The Deputy Prime Minister insists with the majority of the 27 member states net recipients from the EU budget, he and Mr Cameron were "absolutely united" in their determination to press for a real-terms freeze.

He said that under the proposals backed by Labour, failure to reach agreement next month in Brussels would mean the reversion to one-year budgets which would be even more costly to the UK.

"Their change of heart is dishonest, it's hypocritical. And worst of all, Labour's plan would cost the taxpayer more, not less," he said.

"Because in pushing a completely unrealistic position on the EU budget - one that is miles away from any other country's position - Labour would have absolutely no hope of getting a budget deal agreed.

"We've been waiting for years for the Labour Party to finally announce how they would cut spending.

"Now they have finally come out in favour of cuts but in a way they know is undeliverable; and in a way that would hurt British taxpayers. And it turns out even their cuts cost money.

"I've heard people describe it as clever opposition politics - and I suppose it is. But it's not the behaviour of a party serious about government."

Among the Conservative high command, however, the concern will be the damage done to Mr Cameron's authority by a defeat which revived the spectre of the battles over Europe which tore the party apart in the 1990s.

Although the vote is not binding, Eurosceptic rebels emboldened by their triumph made clear the Prime Minister could not afford to return from next month's crunch summit in Brussels with anything less than a real-terms cut.

"If the government comes with anything except a cut in the EU budget then they are not going to be able to get that through Parliament, and they are going to need to get it through Parliament in this case," said rebel ringleader Mark Reckless.

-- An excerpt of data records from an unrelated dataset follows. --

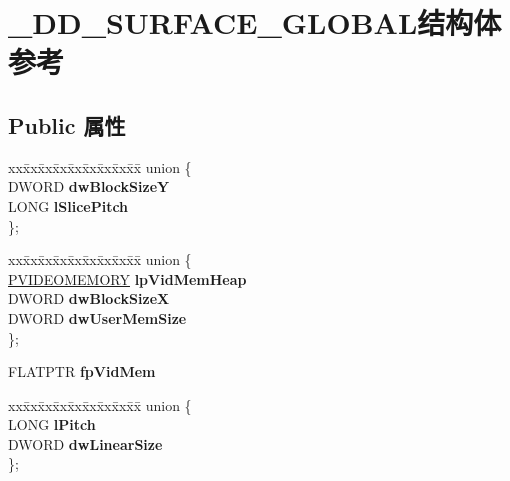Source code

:\hypertarget{struct___d_d___s_u_r_f_a_c_e___g_l_o_b_a_l}{}\section{\+\_\+\+D\+D\+\_\+\+S\+U\+R\+F\+A\+C\+E\+\_\+\+G\+L\+O\+B\+A\+L结构体 参考}
\label{struct___d_d___s_u_r_f_a_c_e___g_l_o_b_a_l}
\subsection*{Public 属性}
\begin{DoxyCompactItemize}
\item 
\mbox{\label{struct___d_d___s_u_r_f_a_c_e___g_l_o_b_a_l_a52d1ab0a252aeff77dd7050d7e7a444f}} 
\begin{tabbing}
xx\=xx\=xx\=xx\=xx\=xx\=xx\=xx\=xx\=\kill
union \{\\
\>DWORD {\bfseries dwBlockSizeY}\\
\>LONG {\bfseries lSlicePitch}\\
\}; \\

\end{tabbing}\item 
\mbox{\label{struct___d_d___s_u_r_f_a_c_e___g_l_o_b_a_l_a909942c099bbf550d54db18919cb6cd1}} 
\begin{tabbing}
xx\=xx\=xx\=xx\=xx\=xx\=xx\=xx\=xx\=\kill
union \{\\
\>\hyperlink{struct___v_i_d_e_o_m_e_m_o_r_y}{PVIDEOMEMORY} {\bfseries lpVidMemHeap}\\
\>DWORD {\bfseries dwBlockSizeX}\\
\>DWORD {\bfseries dwUserMemSize}\\
\}; \\

\end{tabbing}\item 
\mbox{\label{struct___d_d___s_u_r_f_a_c_e___g_l_o_b_a_l_acfaa2717c79165b66ba771421c71af2a}} 
F\+L\+A\+T\+P\+TR {\bfseries fp\+Vid\+Mem}
\item 
\mbox{\label{struct___d_d___s_u_r_f_a_c_e___g_l_o_b_a_l_afcc2306a621c933e1e49509ad11b881c}} 
\begin{tabbing}
xx\=xx\=xx\=xx\=xx\=xx\=xx\=xx\=xx\=\kill
union \{\\
\>LONG {\bfseries lPitch}\\
\>DWORD {\bfseries dwLinearSize}\\
\}; \\


\end{tabbing}
\end{DoxyCompactItemize}
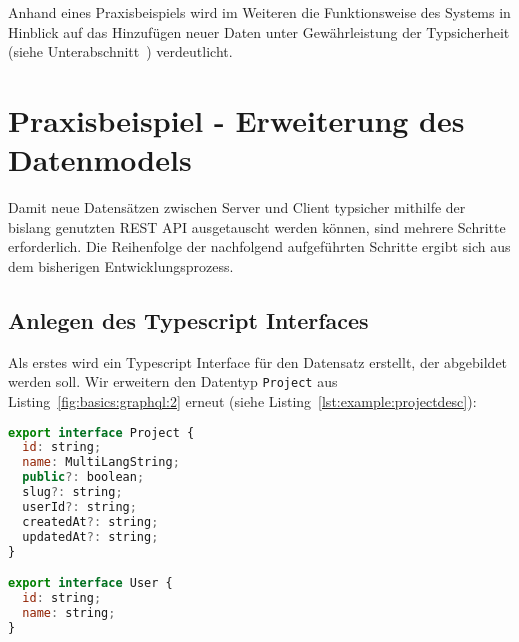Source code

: Anhand eines Praxisbeispiels wird im Weiteren die Funktionsweise des Systems in Hinblick auf das Hinzufügen neuer Daten
unter Gewährleistung der Typsicherheit (siehe Unterabschnitt~) verdeutlicht.

\section{Praxisbeispiel - Erweiterung des Datenmodels}
\label{sec:requirements:example}

Damit neue Datensätzen zwischen Server und Client typsicher mithilfe der bislang genutzten REST API ausgetauscht werden können, sind mehrere Schritte erforderlich.
Die Reihenfolge der nachfolgend aufgeführten Schritte ergibt sich aus dem bisherigen Entwicklungsprozess.

\subsection{Anlegen des Typescript Interfaces}
\label{sec:requirements:example:interface}

Als erstes wird ein Typescript Interface für den Datensatz erstellt, der abgebildet werden soll.
Wir erweitern den Datentyp \texttt{Project} aus Listing~\ref{fig:basics:graphql:2} erneut (siehe Listing~\ref{lst:example:projectdesc}):

\begin{lstlisting}[language=JavaScript,float=h!,caption={Typescript Interface für die Darstellung eines Projektes}, label={lst:example:projectdesc}]
export interface Project {
  id: string;
  name: MultiLangString;
  public?: boolean;
  slug?: string;
  userId?: string;
  createdAt?: string;
  updatedAt?: string;
}

export interface User {
  id: string;
  name: string;
}
\end{lstlisting}

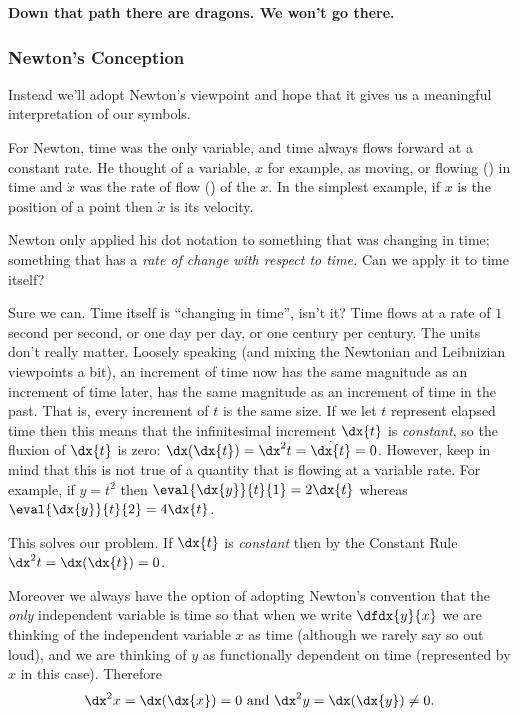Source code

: \begin{Digression}
   \vskip2mm{}
  \centerline{\bf{} Down that path there are dragons. We won't
    go there.} %


  \subsubsection*{Newton's Conception}
  Instead we'll adopt Newton's viewpoint and hope that it gives us a
  meaningful interpretation of our symbols.
  
  For Newton, time was the only variable, and time always flows forward
  at a constant rate. He thought of a variable, $x$ for
  example, as moving, or flowing () in time and
  $\dot{x}$ was the rate of flow () of the
   $x$. In the simplest example, if $x$ is the position
  of a point then $\dot{x}$ is its velocity.

  Newton only applied his dot notation to something that was changing
  in time; something that has a \emph{rate of change with respect to
    time.} Can we apply it to time itself?

  Sure we can. Time itself is ``changing in time'', isn't it? Time
  flows at a rate of $1$ second per second, or one day per day, or one
  century per century. The units don't really matter. Loosely speaking
  (and mixing the Newtonian and Leibnizian viewpoints a bit), an
  increment of time now has the same magnitude as an increment of time
  later, has the same magnitude as an increment of time in the
  past. That is, every increment of $t$ is the same size.  If we let
  $t$ represent elapsed time then this means that the infinitesimal
  increment $\dx{t}$ is \emph{constant}, so the fluxion of $\dx{t}$ is
  zero: $\dx(\dx{t})=\dx^2{t}=\dot{\dx{t}}=0$.  However, keep in mind
  that this is not true of a quantity that is
  flowing at a variable rate. For example, if $y=t^2$ then
  $\eval{\dx{y}}{t}{1}=2\dx{t}$ whereas $\eval{\dx{y}}{t}{2}=4\dx{t}$.

  This solves our problem. If $\dx{t}$ is \emph{constant} then by the
  Constant Rule $\dx^2{t}=\dx(\dx{t})=0$.

  Moreover we always have the option of adopting Newton's convention
  that the \emph{only} independent variable is time so that when we
  write $\dfdx{y}{x}$ we are thinking of  the independent
  variable $x$ as time (although we rarely say so out loud), and we are
  thinking of $y$ as functionally dependent on time (represented by
  $x$ in this case).  Therefore
  $$\dx^2x=\dx(\dx{x})=0 \text{ and } \dx^2y=\dx(\dx{y})\neq0.$$


\end{Digression}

Foreign Secretary William Hague said ministers would "hear and take notice" of what Parliament had said but indicated that they would not change their negotiating position. He brushed aside suggestions Government had been weakened by defeat.

However, Tory rebel Bernard Jenkin said the "volte-face" by Labour represented a "very big shift" in the politics of the country.

"Even the Labour Party can now sense the tide of opinion that is flowing against the EU amongst our voters," he said.

"This amendment is simply a cry of despair from the British people who want their elected representatives to say something to the front benches of both parties that have so betrayed the British people over so long."